Entonces se levanta y se va, dando un portazo al salir. Me tomo el tiempo que está fuera para pensar. Para asimilar que por culpa de mi propio egoísmo Sara casi se mata.

Vuelve media hora más tarde con mi padre y un sobre en la mano.
- Haz la maleta, volvemos a casa – dice cortante, mientras arroja el sobre a la cama – te esperamos abajo en veinte minutos.

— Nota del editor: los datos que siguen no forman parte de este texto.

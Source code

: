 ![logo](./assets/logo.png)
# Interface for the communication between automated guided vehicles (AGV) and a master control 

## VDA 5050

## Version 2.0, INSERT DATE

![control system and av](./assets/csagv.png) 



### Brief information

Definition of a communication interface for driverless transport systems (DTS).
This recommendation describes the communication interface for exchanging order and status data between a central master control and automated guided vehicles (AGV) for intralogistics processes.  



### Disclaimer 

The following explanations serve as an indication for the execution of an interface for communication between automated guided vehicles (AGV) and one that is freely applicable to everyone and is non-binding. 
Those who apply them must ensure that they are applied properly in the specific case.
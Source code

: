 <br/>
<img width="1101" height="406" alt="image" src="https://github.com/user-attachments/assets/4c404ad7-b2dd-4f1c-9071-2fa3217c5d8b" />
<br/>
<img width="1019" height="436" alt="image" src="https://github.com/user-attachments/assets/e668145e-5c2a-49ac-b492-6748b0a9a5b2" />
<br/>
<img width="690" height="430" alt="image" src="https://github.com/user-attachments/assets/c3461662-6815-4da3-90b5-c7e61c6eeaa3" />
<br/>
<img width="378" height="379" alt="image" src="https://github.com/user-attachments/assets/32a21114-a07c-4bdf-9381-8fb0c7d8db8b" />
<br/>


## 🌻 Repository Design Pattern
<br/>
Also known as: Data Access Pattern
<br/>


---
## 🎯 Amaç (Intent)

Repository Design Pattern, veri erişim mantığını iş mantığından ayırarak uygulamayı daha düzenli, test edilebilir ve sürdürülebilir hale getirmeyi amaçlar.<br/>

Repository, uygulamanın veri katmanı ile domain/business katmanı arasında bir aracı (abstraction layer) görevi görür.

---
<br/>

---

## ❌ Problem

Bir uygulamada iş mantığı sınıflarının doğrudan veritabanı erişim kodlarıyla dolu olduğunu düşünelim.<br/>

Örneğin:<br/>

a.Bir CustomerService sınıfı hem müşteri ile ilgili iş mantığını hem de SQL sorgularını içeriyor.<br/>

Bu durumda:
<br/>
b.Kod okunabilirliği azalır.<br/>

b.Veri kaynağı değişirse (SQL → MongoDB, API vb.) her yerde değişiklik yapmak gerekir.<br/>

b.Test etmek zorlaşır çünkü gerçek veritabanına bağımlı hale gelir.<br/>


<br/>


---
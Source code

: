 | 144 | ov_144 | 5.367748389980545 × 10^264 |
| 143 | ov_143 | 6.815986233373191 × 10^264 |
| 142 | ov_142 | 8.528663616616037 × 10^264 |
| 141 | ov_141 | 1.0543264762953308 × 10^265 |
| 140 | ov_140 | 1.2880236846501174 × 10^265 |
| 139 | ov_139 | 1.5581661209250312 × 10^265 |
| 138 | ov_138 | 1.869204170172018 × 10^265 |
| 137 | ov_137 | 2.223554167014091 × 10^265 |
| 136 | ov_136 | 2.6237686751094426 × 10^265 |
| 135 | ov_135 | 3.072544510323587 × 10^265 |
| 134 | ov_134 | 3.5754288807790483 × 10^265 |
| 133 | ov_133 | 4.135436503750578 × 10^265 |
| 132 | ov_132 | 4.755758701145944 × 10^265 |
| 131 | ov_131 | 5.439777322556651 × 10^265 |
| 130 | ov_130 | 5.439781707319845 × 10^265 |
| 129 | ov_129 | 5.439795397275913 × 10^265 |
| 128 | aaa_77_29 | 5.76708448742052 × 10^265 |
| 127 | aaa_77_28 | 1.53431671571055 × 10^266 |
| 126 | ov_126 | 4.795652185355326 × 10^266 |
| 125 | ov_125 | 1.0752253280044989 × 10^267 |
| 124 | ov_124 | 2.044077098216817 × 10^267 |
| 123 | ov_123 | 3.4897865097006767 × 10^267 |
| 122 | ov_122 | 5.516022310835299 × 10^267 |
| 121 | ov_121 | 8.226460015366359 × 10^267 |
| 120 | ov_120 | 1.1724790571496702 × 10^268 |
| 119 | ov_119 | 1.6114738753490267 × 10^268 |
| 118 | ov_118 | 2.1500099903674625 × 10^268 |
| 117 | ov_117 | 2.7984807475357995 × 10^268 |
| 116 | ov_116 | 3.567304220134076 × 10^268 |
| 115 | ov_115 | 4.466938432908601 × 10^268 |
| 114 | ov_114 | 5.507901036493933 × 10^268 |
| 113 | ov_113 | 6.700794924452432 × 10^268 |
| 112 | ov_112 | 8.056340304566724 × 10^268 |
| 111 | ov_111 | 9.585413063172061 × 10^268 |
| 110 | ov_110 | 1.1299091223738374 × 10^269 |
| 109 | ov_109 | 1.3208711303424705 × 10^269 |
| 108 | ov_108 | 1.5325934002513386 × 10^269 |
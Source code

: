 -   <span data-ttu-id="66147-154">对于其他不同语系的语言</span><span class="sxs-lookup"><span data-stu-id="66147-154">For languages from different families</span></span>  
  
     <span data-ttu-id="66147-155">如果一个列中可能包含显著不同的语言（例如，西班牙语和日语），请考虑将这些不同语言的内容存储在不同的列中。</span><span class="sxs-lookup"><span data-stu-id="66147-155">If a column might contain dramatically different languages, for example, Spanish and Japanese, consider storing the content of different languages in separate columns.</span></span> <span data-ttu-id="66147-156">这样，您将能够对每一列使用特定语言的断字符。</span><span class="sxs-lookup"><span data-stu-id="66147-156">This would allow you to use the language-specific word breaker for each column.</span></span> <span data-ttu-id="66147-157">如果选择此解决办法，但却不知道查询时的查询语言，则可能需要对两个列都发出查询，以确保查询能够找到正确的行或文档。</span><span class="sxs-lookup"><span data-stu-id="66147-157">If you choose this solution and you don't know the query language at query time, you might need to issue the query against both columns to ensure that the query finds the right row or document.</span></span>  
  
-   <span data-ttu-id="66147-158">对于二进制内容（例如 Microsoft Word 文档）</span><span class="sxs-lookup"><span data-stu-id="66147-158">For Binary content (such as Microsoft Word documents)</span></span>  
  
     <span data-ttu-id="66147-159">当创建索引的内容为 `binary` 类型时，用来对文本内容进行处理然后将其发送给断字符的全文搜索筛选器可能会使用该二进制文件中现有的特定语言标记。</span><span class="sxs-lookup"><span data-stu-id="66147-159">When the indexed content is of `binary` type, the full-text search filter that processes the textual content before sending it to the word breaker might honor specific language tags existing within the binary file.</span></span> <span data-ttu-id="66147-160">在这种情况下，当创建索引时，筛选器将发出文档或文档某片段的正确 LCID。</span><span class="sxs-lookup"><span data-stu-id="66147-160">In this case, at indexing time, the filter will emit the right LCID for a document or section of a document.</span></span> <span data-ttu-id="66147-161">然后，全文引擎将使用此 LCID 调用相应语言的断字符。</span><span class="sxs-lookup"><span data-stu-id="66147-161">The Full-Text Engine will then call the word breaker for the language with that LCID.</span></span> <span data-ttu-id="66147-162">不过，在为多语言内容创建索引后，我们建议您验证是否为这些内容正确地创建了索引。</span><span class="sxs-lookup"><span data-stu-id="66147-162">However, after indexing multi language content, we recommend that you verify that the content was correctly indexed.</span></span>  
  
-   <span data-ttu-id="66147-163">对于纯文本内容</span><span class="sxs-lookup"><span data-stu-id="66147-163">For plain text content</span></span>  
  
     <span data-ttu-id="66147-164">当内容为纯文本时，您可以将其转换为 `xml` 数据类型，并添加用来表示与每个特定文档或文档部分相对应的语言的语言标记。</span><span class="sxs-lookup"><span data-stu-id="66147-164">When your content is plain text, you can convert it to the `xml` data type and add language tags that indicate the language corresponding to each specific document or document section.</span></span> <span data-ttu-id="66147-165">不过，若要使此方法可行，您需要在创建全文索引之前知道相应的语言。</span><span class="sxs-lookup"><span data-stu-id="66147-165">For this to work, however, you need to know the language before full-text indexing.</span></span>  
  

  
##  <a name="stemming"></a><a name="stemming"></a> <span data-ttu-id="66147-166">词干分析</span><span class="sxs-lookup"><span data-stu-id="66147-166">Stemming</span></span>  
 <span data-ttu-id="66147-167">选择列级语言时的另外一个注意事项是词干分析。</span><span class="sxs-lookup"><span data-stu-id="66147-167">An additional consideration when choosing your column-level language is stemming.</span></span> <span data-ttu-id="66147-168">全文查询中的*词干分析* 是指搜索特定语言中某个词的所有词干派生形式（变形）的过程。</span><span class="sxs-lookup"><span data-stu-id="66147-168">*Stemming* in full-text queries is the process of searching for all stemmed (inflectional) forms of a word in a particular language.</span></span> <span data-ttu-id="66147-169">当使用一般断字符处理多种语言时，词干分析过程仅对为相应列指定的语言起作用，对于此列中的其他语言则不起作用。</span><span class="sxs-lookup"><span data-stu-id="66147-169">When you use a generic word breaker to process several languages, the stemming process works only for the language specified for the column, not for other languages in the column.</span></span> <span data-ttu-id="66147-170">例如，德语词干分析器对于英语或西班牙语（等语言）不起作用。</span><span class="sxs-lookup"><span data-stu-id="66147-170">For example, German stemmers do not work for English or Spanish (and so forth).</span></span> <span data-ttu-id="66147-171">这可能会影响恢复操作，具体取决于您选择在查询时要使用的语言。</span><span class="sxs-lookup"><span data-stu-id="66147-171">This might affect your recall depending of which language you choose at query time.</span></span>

Obedezco a mi madre y cuando termino de hacer el equipaje, me dispongo a abrir el sobre. Dentro hay impresa una copia de un correo electrónico.

Buenos días,
Hemos recibido su solicitud de ingreso. Nos complace informarles de que Dalia Miller ha sido aceptada con éxito para cursar su decimoprimer curso (11th grade) en el Internado de Portofino, Italia. Las clases comenzarán el día 1 de septiembre, pero se recomienda estar allí con al menos una semana de antelación para mejor adaptación al centro.
Gracias por confiar en nosotros, un cordial saludo.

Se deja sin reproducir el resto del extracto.